Guideline source: Centers for Disease Control and Prevention, Advisory Committee on Immunization Practices (ACIP)
Literature search described? No
Evidence rating system used? No
Published source:MMWR Recommendations and Reports, June 6, 2008
Infection with varicella zoster virus (VZV) results in two distinct clinical conditions: varicella (i.e., chickenpox), which is caused by primary VZV infection; and herpes zoster (i.e., shingles), which is caused by reactivation of VZV decades after the initial infection. Virtually all adults are infected with VZV, and approximately one in three persons will develop herpes zoster in his or her lifetime.
As with other members of the herpesvirus family, VZV is noninfectious in its latent form but can reactivate to form intact virions in the involved sensory neurons. These virions then migrate to the skin through axons, spread from cell to cell, and penetrate the epidermis. The triggers for reactivation of VZV are not known, but multiple factors probably are involved. Specific components of cell-mediated immunity have a role in controlling the development of herpes zoster by preventing reactivation within the neuron and by preventing the full clinical expression of reactivated VZV. The effectiveness of these protective factors is well maintained in immunocompetent persons during childhood and early adulthood, probably because of periodic immunologic boosting.
Herpes zoster typically begins with a prodrome. Headache, photophobia, and malaise may be present; fever is less common. Abnormal skin sensations and pain are the most common symptoms. These symptoms can precede the zoster rash by days to weeks and may be the only clinical manifestation of VZV reactivation. Pain is described as aching, burning, stabbing, or shock-like. Altered sensitivity to touch, pain provoked by trivial stimuli, and unbearable itching are often reported.
A common and potentially debilitating consequence of herpes zoster is postherpetic neuralgia, a persistent pain after resolution of the rash that can last for weeks to years. Pathologic observations thought to distinguish postherpetic neuralgia include axonal and cell body degeneration, atrophy of the spinal cord dorsal horn, scarring of the dorsal root ganglion, and loss of epidermal innervation of the affected area. This neuronal damage may be caused by ongoing viral replication. The primary risk factor for the development of postherpetic neuralgia is age; persons 50 years and older are at highest risk.

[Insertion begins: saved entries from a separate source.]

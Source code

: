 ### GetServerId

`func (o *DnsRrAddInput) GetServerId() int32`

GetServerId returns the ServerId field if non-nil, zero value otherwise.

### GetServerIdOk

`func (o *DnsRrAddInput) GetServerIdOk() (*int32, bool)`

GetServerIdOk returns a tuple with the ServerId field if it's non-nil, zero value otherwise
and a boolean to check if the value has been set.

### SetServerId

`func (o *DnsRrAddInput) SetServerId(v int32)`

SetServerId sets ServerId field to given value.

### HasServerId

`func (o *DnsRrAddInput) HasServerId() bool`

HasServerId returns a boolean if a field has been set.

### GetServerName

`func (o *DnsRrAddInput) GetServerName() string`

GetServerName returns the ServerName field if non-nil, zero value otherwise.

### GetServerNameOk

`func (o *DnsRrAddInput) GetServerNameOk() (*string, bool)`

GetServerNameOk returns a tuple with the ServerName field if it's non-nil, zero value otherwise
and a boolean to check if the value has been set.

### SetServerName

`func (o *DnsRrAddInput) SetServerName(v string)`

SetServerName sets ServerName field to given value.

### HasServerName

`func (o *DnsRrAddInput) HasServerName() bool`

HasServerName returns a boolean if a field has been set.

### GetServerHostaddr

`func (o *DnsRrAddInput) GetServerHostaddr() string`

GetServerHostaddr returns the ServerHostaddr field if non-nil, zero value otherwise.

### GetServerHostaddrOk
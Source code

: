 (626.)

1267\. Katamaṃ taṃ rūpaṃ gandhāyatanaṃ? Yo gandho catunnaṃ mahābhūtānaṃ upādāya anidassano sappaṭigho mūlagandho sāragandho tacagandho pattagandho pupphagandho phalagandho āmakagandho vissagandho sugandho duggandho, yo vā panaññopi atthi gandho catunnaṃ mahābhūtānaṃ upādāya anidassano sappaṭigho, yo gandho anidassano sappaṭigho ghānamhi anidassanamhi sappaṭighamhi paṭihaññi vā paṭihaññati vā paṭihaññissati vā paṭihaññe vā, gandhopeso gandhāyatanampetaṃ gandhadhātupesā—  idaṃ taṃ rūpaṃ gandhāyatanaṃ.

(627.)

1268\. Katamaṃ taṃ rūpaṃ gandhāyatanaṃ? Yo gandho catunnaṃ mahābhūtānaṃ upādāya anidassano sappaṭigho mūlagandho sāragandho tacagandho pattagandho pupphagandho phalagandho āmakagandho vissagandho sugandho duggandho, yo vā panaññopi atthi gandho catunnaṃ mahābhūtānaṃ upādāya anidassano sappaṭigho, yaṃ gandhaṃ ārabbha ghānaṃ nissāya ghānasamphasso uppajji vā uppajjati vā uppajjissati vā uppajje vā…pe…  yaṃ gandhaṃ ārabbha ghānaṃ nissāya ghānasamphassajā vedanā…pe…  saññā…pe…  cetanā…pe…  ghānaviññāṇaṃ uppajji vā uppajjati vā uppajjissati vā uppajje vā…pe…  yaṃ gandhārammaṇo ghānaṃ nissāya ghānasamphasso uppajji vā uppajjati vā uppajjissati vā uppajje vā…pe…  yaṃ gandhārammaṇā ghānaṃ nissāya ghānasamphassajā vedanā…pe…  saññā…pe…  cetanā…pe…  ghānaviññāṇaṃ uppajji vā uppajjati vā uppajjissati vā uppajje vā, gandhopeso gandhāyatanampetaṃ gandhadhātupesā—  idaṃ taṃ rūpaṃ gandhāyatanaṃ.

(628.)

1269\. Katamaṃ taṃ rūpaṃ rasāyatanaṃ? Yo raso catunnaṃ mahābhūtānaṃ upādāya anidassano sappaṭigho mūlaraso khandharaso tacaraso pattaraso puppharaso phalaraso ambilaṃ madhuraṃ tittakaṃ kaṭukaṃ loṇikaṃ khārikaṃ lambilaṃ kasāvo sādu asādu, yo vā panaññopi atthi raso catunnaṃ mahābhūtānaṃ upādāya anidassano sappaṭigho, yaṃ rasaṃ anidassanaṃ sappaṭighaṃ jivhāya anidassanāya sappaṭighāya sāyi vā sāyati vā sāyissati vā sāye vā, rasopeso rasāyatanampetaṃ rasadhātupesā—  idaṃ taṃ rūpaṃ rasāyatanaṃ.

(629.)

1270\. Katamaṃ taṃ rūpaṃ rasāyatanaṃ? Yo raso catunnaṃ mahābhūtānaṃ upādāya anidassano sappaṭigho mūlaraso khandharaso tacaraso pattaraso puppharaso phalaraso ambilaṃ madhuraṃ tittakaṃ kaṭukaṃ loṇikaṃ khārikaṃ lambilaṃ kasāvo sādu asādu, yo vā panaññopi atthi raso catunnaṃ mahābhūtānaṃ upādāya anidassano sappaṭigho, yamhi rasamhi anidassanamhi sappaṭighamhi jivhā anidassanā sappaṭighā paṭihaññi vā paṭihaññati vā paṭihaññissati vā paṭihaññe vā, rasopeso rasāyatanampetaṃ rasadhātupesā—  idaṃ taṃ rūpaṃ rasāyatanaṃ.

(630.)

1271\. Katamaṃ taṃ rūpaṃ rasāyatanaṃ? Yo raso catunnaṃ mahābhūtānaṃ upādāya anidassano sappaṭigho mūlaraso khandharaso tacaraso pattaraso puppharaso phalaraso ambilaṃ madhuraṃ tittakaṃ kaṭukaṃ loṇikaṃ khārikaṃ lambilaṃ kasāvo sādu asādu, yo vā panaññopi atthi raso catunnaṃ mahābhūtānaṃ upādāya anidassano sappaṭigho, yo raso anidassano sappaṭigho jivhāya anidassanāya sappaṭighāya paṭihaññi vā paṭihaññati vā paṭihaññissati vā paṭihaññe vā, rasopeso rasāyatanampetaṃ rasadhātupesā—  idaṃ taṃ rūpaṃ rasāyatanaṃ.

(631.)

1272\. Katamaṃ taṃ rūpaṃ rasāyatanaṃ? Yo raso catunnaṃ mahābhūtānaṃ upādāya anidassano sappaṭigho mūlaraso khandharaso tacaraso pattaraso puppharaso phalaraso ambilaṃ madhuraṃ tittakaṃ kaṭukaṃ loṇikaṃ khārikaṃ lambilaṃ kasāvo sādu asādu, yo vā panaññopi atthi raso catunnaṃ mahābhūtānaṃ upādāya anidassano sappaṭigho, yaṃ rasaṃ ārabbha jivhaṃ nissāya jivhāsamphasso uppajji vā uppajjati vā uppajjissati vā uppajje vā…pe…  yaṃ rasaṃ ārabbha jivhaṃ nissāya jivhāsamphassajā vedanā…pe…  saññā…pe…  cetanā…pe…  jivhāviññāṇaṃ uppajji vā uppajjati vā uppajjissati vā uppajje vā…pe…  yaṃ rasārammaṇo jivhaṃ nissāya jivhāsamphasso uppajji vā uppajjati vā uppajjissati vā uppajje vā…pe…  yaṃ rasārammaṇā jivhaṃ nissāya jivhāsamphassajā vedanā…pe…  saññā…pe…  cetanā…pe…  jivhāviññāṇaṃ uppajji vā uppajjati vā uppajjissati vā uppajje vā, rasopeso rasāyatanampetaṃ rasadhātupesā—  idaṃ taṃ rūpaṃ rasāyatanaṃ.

In addition to postherpetic neuralgia, herpes zoster is associated with other complications. Up to 25 percent of persons with herpes zoster have eye involvement, called herpes zoster ophthalmicus (HZO). Keratitis occurs in approximately two thirds of persons with HZO, often causing corneal ulceration. Other complications of HZO include conjunctivitis, uveitis, episcleritis and scleritis, retinitis, choroiditis, optic neuritis, lid retraction, ptosis, and glaucoma. Prolonged or permanent sequelae of HZO include pain, facial scarring, and vision loss.
A live, attenuated vaccine for prevention of herpes zoster (Zostavax) was approved by the U.S. Food and Drug Administration in 2006 for use in persons 60 years and older. It is a lyophilized preparation of the same strain of VZV used in the varicella vaccines. However, its minimum potency is at least 14 times that of single-antigen varicella vaccine.
In a large clinical trial, the vaccine partially prevented the development of herpes zoster and postherpetic neuralgia, and it partially reduced the severity and duration of pain. Vaccine efficacy for herpes zoster prevention decreased during the first year after vaccination but remained stable through the remaining three years of follow-up. Vaccine efficacy for postherpetic neuralgia prevention followed a similar pattern, with an initial decrease and subsequent stabilization.
Routine administration of one dose of herpes zoster vaccine is recommended for all persons 60 years and older who have no contraindications. Other indications include a previous episode of herpes zoster and chronic medical conditions (e.g., chronic renal failure, diabetes, rheumatoid arthritis). Vaccination is not indicated to treat acute herpes zoster, to prevent persons with herpes zoster from developing postherpetic neuralgia, or to treat ongoing postherpetic neuralgia.
Immunogenicity of herpes zoster vaccine and of trivalent inactivated influenza vaccine is not compromised when the vaccines are administered simultaneously. However, no data exist on administration of herpes zoster vaccine with other vaccines routinely recommended for persons 60 years and older. Simultaneous administration of live, attenuated and inactivated vaccines generally has not resulted in impaired immune response or an increased rate of adverse effects; therefore, herpes zoster vaccine can be administered with other indicated vaccines during the same visit.
Herpes zoster vaccine is not approved for persons younger than 60 years and is not recommended for persons of any age who have received varicella vaccine. Contraindications include allergy to vaccine components, primary or acquired immunodeficiency, and pregnancy.